Large Circuit Models (LCMs) are AI-native foundation models for electronic design automation that are intended to operate over multi-modal circuit data rather than primarily over text. In the most ambitious formulation, they are meant to natively encode and reason over heterogeneous circuit representations spanning functional specifications, RTL, gate-level netlists, and layouts, while preserving electrical, timing, and geometric fidelity (Chen et al., 2024). In the survey literature, the closely related term “circuit foundation models” (CFMs) is used as a broader umbrella covering both encoder-based pre-trained circuit models and decoder-based LLM-style generative systems; within that framing, LCM was introduced earlier as an envisioned framework of multiple aligned encoder-based circuit foundation models, each devoted to one design stage (Fang et al., 28 Mar 2025). The resulting research area sits between representation learning, multimodal reasoning, formal hardware semantics, and workflow automation, and is increasingly discussed as a possible route from AI4EDA toward AI-native EDA (Xu et al., 5 Sep 2025).
1. Conceptual emergence and scope
The defining claim behind LCMs is that hardware is not just language. A circuit simultaneously has functionality or logic, topology or structure, geometry or physical layout, timing, power, and other physical and manufacturing constraints; consequently, a circuit model that only linearizes artifacts as text is structurally incomplete for core EDA tasks (Xu et al., 5 Sep 2025).

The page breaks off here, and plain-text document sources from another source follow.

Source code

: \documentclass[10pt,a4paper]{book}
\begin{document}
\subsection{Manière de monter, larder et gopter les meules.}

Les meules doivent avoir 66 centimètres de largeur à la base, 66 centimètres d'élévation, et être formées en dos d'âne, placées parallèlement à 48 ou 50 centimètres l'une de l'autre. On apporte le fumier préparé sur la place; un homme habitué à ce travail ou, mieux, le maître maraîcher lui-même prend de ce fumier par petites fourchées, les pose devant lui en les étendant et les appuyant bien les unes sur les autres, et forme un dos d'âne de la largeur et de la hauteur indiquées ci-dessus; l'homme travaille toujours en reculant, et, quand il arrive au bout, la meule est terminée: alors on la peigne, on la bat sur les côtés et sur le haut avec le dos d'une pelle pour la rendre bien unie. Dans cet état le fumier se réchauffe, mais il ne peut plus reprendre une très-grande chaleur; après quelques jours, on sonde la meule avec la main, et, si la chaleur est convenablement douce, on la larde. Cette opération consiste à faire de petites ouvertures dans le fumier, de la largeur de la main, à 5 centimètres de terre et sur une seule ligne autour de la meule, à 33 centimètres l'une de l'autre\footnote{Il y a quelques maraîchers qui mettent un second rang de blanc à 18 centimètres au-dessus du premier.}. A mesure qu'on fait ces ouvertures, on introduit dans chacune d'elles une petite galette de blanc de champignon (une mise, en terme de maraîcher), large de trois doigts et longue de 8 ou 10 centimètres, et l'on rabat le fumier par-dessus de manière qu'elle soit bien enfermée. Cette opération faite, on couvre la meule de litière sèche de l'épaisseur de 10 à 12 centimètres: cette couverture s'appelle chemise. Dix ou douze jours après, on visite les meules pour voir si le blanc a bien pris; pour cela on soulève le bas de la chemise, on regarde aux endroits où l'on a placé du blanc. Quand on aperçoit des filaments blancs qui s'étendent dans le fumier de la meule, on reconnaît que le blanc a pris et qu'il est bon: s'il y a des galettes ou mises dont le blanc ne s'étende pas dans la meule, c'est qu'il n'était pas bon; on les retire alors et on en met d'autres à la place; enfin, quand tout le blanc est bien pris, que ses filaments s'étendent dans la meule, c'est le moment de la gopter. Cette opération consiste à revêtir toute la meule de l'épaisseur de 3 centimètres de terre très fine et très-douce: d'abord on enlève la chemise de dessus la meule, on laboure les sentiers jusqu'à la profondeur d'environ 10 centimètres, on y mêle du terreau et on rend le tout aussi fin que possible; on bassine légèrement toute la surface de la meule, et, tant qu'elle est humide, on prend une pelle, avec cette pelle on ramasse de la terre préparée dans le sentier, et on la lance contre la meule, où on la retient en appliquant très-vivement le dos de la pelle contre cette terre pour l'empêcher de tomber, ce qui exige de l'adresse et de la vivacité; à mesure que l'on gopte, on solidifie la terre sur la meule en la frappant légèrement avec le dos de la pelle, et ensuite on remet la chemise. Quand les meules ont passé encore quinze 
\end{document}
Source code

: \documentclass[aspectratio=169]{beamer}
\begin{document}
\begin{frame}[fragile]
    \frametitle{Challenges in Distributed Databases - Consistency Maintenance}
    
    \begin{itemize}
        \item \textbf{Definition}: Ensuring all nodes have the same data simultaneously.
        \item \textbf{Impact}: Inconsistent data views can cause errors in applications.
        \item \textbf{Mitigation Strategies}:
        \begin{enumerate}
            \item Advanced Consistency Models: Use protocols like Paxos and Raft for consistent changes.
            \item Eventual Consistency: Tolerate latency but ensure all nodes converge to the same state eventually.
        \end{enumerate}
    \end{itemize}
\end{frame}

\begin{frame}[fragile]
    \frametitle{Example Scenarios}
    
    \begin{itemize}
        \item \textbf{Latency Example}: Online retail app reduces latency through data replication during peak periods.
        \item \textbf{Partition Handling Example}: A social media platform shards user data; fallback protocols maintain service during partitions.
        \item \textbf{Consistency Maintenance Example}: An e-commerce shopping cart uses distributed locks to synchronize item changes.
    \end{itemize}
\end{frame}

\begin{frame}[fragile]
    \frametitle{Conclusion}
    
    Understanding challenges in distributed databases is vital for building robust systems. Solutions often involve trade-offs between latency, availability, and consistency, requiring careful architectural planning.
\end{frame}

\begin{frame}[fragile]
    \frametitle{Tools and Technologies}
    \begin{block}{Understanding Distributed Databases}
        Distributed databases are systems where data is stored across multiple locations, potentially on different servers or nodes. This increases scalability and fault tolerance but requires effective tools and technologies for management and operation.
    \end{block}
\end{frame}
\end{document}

This motivates the shift from AI4EDA, where machine learning augments isolated steps such as timing estimation or script generation, toward AI-native EDA, where representation learning is embedded in the design process itself and aligned across abstraction levels (Chen et al., 2024).
Within the survey taxonomy, CFMs are defined by a two-stage paradigm: self-supervised pre-training on large amounts of unlabeled circuit data to learn intrinsic circuit properties, followed by efficient fine-tuning or adaptation for downstream applications such as early-stage design quality evaluation, circuit-related context generation, and functional verification (Fang et al., 28 Mar 2025). That definition is broader than the original encoder-centric LCM perspective, but the overlap is substantial: in practice, current discussions of LCMs usually include both encoder-based circuit representation models and decoder-based large generative models that operate on circuit artifacts.
The phrase also has an older, non-foundational meaning in classical circuit simulation. In model order reduction, “large circuit models” can refer to very large descriptor systems arising from modified nodal analysis of RLC networks, including industrial IBM power grids with up to states and $1000$ ports (Chatzigeorgiou et al., 2020). In contemporary EDA-AI usage, however, LCM denotes foundation-scale models for understanding, generating, aligning, or optimizing circuit representations rather than reduced-order dynamical macromodels.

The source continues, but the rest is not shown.